Living Together & Relationship Breakdown

Not everyone chooses to get married and whilst living together is very common, the law has not kept pace with the increase in numbers of cohabiting couples.

If you are considering living together with your partner Osprey Solicitors can help you draw up a cohabitation agreement setting out the agreements reached between you and your partner regarding your finances and children if you subsequently separate.

If you are not married but your relationship has broken down, it is important to obtain legal advice given that people still believe in the myth of ‘common law marriage’. The reality is that there are no legal rights for cohabiting couples who separate. You will have different options to married couples to in relation to property and finances.

One of the main concerns when a couple separates is the family home. Who will retain residence or ownership of the home. This is a complicated area of law and it can largely depend on how the home is owned. In some cases it is possible to claim a share of the property even where you are not a legal owner or if it can be proved that you have made a financial contribution to it.

Couples who are not married, or in a Civil Partnership, cannot claim maintenance from their former partner.

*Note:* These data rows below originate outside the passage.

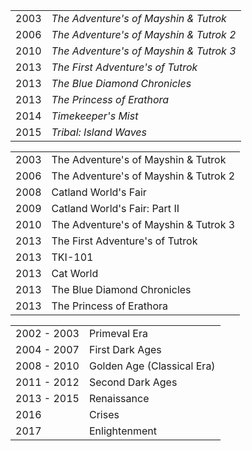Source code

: |||
|---|---|
2003 | *The Adventure's of Mayshin & Tutrok*
2006 | *The Adventure's of Mayshin & Tutrok 2* 
2010 | *The Adventure's of Mayshin & Tutrok 3*
2013 | *The First Adventure's of Tutrok* 
2013 | *The Blue Diamond Chronicles* |
2013 | *The Princess of Erathora* |
2014 | *Timekeeper's Mist* |
2015 | *Tribal: Island Waves* |

|||
|---|---|
2003 | The Adventure's of Mayshin & Tutrok
2006 | The Adventure's of Mayshin & Tutrok 2
2008 | Catland World's Fair
2009 | Catland World's Fair: Part II
2010 | The Adventure's of Mayshin & Tutrok 3
2013 | The First Adventure's of Tutrok
2013 | TKI-101
2013 | Cat World
2013 | The Blue Diamond Chronicles
2013 | The Princess of Erathora

|||
|---|---|
2002 - 2003 | Primeval Era 
2004 - 2007 | First Dark Ages 
2008 - 2010 | Golden Age (Classical Era)
2011 - 2012 | Second Dark Ages 
2013 - 2015 | Renaissance
2016 | Crises 
2017 | Enlightenment 



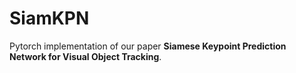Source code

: # SiamKPN
Pytorch implementation of our paper **Siamese Keypoint Prediction Network for Visual Object Tracking**.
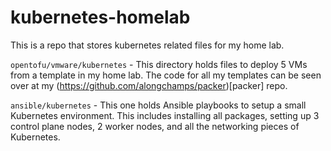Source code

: # kubernetes-homelab
This is a repo that stores kubernetes related files for my home lab.

`opentofu/vmware/kubernetes` - This directory holds files to deploy 5 VMs from a template in my home lab. The code for all my templates can be seen over at my (https://github.com/alongchamps/packer)[packer] repo.

`ansible/kubernetes` - This one holds Ansible playbooks to setup a small Kubernetes environment. This includes installing all packages, setting up 3 control plane nodes, 2 worker nodes, and all the networking pieces of Kubernetes.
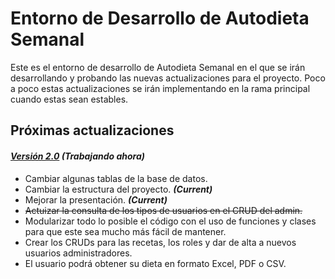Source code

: # Entorno de Desarrollo de Autodieta Semanal
Este es el entorno de desarrollo de Autodieta Semanal en el que se irán desarrollando y probando las nuevas actualizaciones para el proyecto. Poco a poco estas actualizaciones se irán implementando en la rama principal cuando estas sean estables.

## Próximas actualizaciones
  
#### *[Versión 2.0](https://github.com/AlvaroCamposVega/autodieta-semanal/tree/desarrollo-v2.0) (Trabajando ahora)*
* Cambiar algunas tablas de la base de datos.
* Cambiar la estructura del proyecto. ***(Current)***
* Mejorar la presentación. ***(Current)***
* ~~Actuizar la consulta de los tipos de usuarios en el CRUD del admin.~~
* Modularizar todo lo posible el código con el uso de funciones y clases para que este sea mucho más fácil de mantener.
* Crear los CRUDs para las recetas, los roles y dar de alta a nuevos usuarios administradores.
* El usuario podrá obtener su dieta en formato Excel, PDF o CSV.
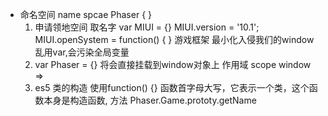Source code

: - 命名空间 name spcae 
    Phaser  { }
    1. 申请领地空间
    取名字  var MIUI = {}
    MIUI.version = '10.1';
    MIUI.openSystem = function() { }
    游戏框架 最小化入侵我们的window
    乱用var,会污染全局变量
    2. var Phaser = {}  将会直接挂载到window对象上
    作用域  scope
    window => 
    3. es5 类的构造 使用function() {}
    函数首字母大写，它表示一个类，这个函数本身是构造函数,
    方法    Phaser.Game.prototy.getName
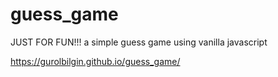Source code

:# guess_game
JUST FOR FUN!!!
a simple guess game using vanilla javascript


https://gurolbilgin.github.io/guess_game/
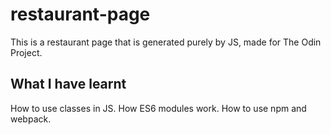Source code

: # restaurant-page
This is a restaurant page that is generated purely by JS, made for The Odin Project.

## What I have learnt
How to use classes in JS.
How ES6 modules work.
How to use npm and webpack.
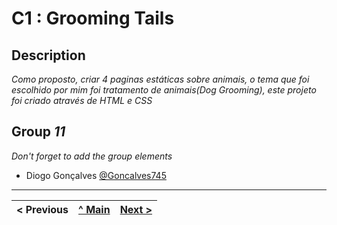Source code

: # C1 : Grooming Tails
## Description
_Como proposto, criar 4 paginas estáticas sobre animais, o tema que foi escolhido por mim foi tratamento de animais(Dog Grooming), este projeto foi criado através de HTML e CSS_


## Group _11_

_Don't forget to add the group elements_

* Diogo Gonçalves [@Goncalves745](https://github.com/goncalves745)



---
< Previous | [^ Main](../../../) | [Next >](c2.md)
:--- | :---: | ---:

Where children are involved, the primary carer may claim maintenance costs from the other party. In most cases, an application for maintenance should be made to the Child Maintenance Service as the Court will only get involved with child maintenance in certain circumstances, for example, if the non-resident parent is living outside the UK.

The resident parent may also be able to apply to the Court for help with the child related costs, or to claim for the transfer of a property to the primary carer until the child reaches 18 years old or has completed full time education.

If your partner dies without making a Will, you will not automatically inherit any part of their estate (as would be the case if you were married or in a Civil Partnership). It is therefore vital for cohabitants to make Wills reflecting their intentions. The same applies to Pensions. Whilst married couples may receive benefits on the death of a spouse, this is unlikely to be the case for un-married couples unless a specific nomination has been made.